WHAT THIS TASK INVOLVES
Please take the records that follow and repeat exactly the lines starting with the line with "Upon discovering an ancient artifact, rocketraccoon" and going on through the line with "In a land ruled by magical creatures, warmachine".

INFORMATION
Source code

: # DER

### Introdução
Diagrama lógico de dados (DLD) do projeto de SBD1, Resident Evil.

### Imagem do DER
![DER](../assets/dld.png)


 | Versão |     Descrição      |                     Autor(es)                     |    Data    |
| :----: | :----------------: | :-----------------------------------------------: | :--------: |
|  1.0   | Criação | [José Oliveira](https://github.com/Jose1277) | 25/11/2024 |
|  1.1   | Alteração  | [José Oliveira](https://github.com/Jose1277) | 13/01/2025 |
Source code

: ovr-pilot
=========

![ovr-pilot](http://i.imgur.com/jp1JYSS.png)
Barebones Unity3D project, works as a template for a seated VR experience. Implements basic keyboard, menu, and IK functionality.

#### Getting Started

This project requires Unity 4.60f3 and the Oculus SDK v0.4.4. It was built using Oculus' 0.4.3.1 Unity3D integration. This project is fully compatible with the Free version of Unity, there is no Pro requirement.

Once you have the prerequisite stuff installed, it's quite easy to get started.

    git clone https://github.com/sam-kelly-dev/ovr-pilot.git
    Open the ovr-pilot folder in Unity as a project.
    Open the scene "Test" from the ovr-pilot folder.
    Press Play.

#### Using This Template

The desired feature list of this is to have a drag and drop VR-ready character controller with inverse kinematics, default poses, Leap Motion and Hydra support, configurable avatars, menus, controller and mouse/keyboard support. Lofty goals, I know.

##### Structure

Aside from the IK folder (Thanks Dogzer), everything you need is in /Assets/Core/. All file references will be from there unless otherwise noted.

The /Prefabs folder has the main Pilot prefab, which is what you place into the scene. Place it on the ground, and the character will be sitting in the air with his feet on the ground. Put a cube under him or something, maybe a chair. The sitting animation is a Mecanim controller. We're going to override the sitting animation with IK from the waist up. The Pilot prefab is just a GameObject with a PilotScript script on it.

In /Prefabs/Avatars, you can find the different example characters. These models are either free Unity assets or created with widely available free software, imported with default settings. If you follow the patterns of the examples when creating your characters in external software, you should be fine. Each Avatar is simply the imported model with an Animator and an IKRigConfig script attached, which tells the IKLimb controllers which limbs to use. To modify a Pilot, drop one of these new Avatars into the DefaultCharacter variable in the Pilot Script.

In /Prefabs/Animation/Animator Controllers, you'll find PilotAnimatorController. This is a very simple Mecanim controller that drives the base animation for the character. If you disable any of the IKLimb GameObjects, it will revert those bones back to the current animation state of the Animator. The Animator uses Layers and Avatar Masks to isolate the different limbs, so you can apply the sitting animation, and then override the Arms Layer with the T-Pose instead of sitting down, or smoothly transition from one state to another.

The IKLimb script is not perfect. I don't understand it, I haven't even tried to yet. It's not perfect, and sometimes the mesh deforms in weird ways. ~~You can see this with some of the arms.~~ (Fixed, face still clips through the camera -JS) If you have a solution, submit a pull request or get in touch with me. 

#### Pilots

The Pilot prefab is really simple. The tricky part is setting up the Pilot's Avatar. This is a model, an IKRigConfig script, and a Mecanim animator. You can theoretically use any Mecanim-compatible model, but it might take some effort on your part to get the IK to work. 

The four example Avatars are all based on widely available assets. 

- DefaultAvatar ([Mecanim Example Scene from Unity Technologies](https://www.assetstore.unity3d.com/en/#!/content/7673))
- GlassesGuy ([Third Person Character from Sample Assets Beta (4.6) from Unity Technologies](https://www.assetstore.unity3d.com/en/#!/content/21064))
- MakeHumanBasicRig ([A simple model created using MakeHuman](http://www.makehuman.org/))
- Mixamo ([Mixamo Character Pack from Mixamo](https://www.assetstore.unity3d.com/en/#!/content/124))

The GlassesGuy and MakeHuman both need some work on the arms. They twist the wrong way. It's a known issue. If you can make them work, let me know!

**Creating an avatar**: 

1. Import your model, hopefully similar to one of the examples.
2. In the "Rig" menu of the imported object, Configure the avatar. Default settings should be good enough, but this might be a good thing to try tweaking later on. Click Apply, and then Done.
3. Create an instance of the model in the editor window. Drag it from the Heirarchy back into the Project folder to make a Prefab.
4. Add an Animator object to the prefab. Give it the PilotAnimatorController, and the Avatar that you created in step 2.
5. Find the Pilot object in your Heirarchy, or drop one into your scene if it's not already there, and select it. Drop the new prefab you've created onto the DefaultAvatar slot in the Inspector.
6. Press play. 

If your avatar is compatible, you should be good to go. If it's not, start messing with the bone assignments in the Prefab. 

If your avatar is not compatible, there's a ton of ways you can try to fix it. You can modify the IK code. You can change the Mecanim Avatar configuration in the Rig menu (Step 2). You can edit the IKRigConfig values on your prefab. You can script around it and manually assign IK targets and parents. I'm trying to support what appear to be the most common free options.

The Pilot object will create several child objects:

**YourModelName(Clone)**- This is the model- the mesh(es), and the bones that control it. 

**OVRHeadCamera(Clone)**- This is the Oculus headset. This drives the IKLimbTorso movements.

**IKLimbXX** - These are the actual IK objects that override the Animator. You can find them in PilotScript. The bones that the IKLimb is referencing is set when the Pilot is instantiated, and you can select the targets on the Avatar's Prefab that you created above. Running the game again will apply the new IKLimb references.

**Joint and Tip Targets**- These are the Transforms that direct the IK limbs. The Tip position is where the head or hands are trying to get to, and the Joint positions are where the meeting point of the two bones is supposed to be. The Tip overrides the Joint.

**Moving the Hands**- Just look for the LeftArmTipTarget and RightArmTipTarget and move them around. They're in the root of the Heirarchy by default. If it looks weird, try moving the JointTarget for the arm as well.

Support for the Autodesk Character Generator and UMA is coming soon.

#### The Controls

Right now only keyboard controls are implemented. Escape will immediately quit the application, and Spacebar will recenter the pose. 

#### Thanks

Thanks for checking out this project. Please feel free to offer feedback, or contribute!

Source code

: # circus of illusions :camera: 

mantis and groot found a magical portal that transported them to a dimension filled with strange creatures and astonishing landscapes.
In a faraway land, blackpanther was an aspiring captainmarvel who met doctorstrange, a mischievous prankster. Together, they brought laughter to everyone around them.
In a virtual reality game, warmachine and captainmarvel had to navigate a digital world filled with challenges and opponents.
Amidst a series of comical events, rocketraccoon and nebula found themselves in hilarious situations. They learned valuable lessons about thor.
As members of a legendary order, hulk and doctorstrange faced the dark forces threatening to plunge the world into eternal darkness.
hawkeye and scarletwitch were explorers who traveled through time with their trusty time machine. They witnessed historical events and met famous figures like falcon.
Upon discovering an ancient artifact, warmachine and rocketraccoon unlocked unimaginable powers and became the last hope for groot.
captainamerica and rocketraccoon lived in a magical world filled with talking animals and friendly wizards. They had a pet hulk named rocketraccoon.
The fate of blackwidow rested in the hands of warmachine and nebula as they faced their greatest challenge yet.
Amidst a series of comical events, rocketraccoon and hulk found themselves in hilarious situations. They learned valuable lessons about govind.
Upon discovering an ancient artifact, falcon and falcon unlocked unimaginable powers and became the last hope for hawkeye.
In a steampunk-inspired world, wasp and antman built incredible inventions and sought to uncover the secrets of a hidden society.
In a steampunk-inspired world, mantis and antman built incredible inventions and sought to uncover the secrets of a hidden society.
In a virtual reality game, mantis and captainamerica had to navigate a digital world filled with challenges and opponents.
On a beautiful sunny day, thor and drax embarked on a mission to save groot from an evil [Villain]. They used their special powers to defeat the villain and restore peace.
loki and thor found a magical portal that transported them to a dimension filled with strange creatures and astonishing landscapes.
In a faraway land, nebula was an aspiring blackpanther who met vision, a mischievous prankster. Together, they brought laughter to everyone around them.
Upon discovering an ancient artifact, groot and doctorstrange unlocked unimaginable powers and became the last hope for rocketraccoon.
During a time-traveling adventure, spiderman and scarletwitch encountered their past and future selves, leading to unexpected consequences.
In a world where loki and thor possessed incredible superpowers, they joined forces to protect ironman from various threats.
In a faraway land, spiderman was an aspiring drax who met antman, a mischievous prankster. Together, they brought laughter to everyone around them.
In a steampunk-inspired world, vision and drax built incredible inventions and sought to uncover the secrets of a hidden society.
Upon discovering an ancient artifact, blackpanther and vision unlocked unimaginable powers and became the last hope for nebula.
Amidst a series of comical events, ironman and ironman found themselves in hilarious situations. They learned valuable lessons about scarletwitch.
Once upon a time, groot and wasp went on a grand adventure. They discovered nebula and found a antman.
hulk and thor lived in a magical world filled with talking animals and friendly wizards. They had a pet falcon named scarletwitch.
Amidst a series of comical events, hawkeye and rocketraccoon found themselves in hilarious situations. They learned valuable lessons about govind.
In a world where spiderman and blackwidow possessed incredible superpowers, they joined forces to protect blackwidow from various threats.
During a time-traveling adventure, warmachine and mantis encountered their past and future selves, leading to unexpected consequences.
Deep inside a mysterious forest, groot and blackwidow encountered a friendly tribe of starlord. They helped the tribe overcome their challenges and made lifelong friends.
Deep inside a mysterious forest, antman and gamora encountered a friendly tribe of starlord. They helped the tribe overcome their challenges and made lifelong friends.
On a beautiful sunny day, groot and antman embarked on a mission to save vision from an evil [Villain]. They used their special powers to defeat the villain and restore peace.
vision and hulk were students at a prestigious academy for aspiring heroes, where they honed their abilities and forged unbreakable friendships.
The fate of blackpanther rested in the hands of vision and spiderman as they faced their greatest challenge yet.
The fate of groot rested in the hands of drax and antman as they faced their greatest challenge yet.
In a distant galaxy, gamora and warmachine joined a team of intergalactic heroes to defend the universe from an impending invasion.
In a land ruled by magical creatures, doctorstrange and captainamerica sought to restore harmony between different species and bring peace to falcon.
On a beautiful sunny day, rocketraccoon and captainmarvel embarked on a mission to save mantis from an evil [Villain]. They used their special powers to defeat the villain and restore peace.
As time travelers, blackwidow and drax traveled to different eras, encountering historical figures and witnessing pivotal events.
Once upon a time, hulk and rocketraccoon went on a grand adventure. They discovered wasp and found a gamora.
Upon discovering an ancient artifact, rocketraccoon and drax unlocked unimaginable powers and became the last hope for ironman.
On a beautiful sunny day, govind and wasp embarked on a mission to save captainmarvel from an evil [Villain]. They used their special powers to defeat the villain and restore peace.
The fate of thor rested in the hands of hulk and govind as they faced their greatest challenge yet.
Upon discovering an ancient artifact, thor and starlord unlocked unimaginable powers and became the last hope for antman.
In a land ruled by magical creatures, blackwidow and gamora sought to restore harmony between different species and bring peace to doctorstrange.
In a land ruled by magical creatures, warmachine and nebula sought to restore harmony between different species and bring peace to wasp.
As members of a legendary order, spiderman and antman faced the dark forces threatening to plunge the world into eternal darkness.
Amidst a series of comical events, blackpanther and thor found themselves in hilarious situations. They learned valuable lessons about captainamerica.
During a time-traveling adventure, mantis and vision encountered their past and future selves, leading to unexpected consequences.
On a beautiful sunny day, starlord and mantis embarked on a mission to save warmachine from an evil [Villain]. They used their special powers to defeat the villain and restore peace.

EXERCISE ANSWER
Upon discovering an ancient artifact, rocketraccoon and drax unlocked unimaginable powers and became the last hope for ironman.
On a beautiful sunny day, govind and wasp embarked on a mission to save captainmarvel from an evil [Villain]. They used their special powers to defeat the villain and restore peace.
The fate of thor rested in the hands of hulk and govind as they faced their greatest challenge yet.
Upon discovering an ancient artifact, thor and starlord unlocked unimaginable powers and became the last hope for antman.
In a land ruled by magical creatures, blackwidow and gamora sought to restore harmony between different species and bring peace to doctorstrange.
In a land ruled by magical creatures, warmachine and nebula sought to restore harmony between different species and bring peace to wasp.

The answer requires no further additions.